Self-powered wearable Internet of Things sensors for human-machine interfaces: A systematic literature review and science mapping analysis
Qihan Jiang, Maxwell Fordjour Antwi‐Afari, Sina Fadaie, Hao‐Yang Mi, Shahnawaz Anwer, Jie Liu
Abstract
With the advent of Internet of Things (IoT), self-powered wearable sensors have seen broad applications across various human-machine interface (HMI) domains, including manufacturing, healthcare, biomedicine, and automobile. However, these sensors have not yet been systematically and scientifically reviewed within the construction industry. This study aims to conduct both a systematic literature review and a science mapping analysis of self-powered wearable IoT sensors for HMI to uncover mainstream research topics, research gaps, and future research directions.
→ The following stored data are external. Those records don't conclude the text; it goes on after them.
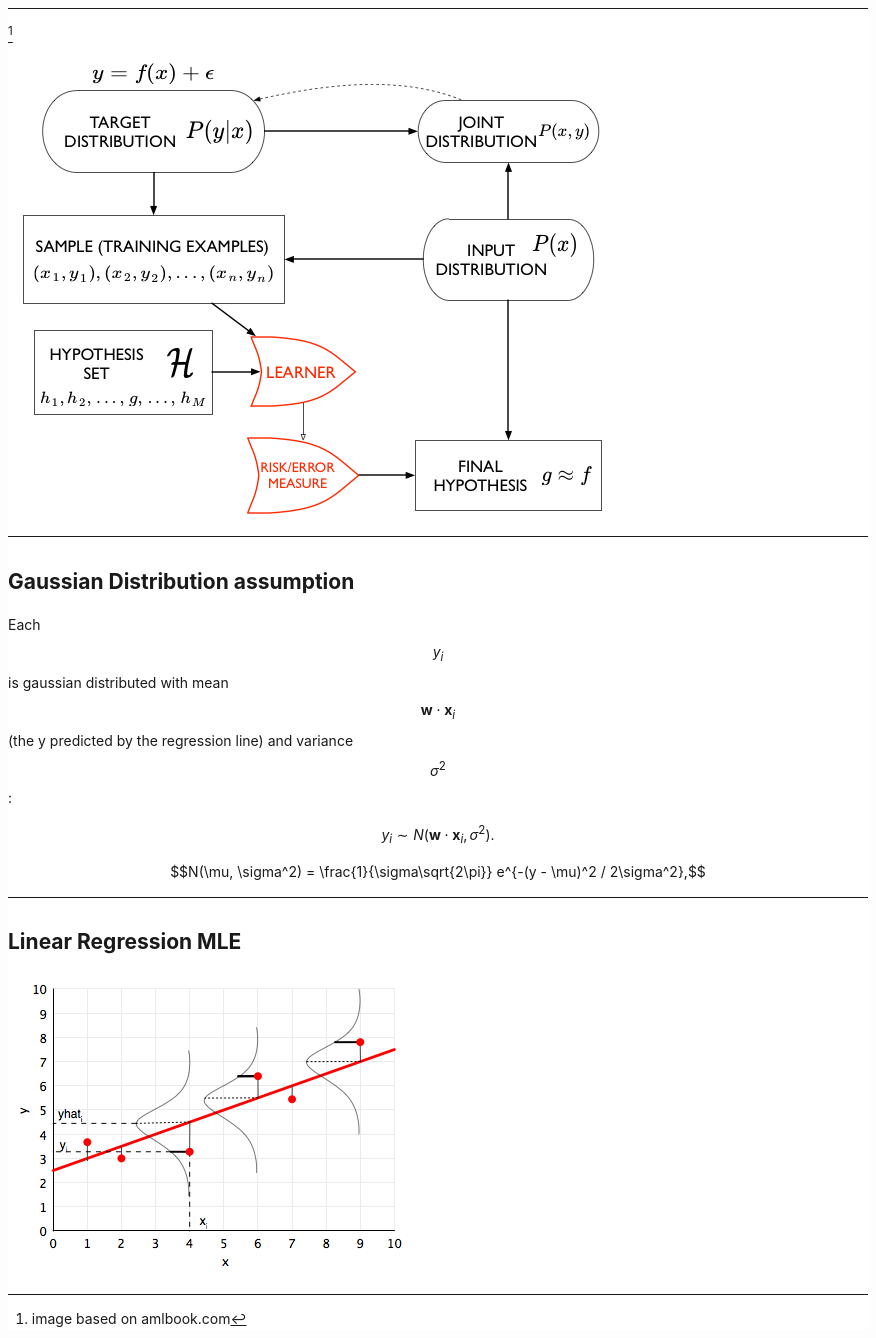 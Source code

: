 
---

[^*]

![fit, original](images/NoisyModelPxy.png)


---
## Gaussian Distribution assumption

$$\renewcommand{\v}[1]{\mathbf #1}$$
Each $$y_i$$ is gaussian distributed with mean  $$\mathbf{w}\cdot\mathbf{x}_i$$ (the y predicted by the regression line) and variance $$\sigma^2$$:


$$
\renewcommand{\v}[1]{\mathbf #1}
y_i \sim N(\v{w}\cdot\v{x_i}, \sigma^2) .$$

$$N(\mu, \sigma^2) = \frac{1}{\sigma\sqrt{2\pi}} e^{-(y - \mu)^2 / 2\sigma^2},$$

---

##  Linear Regression MLE

![inline](images/linregmle.png)


[^*]: image based on amlbook.com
Using PRISMA methodology, scientometric analysis, and qualitative discussion, 113 journal articles were retrieved from the Scopus database, analyzed with VOSviewer, and further examined regarding mainstream topics, research gaps, and future research directions. The results revealed significant findings from the co-occurrence analysis of keywords, countries, and documents. Additionally, this study identified four primary research topics: (1) TENG , PENG , and other power sources; (2) wearable, flexible, stretchable, and tactile electronics for sensing; (3) industry 4.0; (4) HMI devices and systems. Based on the qualitative discussion of these topics, corresponding research gaps and future research directions were also identified. Eventually, this review would assist scholars and practitioners in the construction sector to better understand the existing body of knowledge and lay the foundation for future research.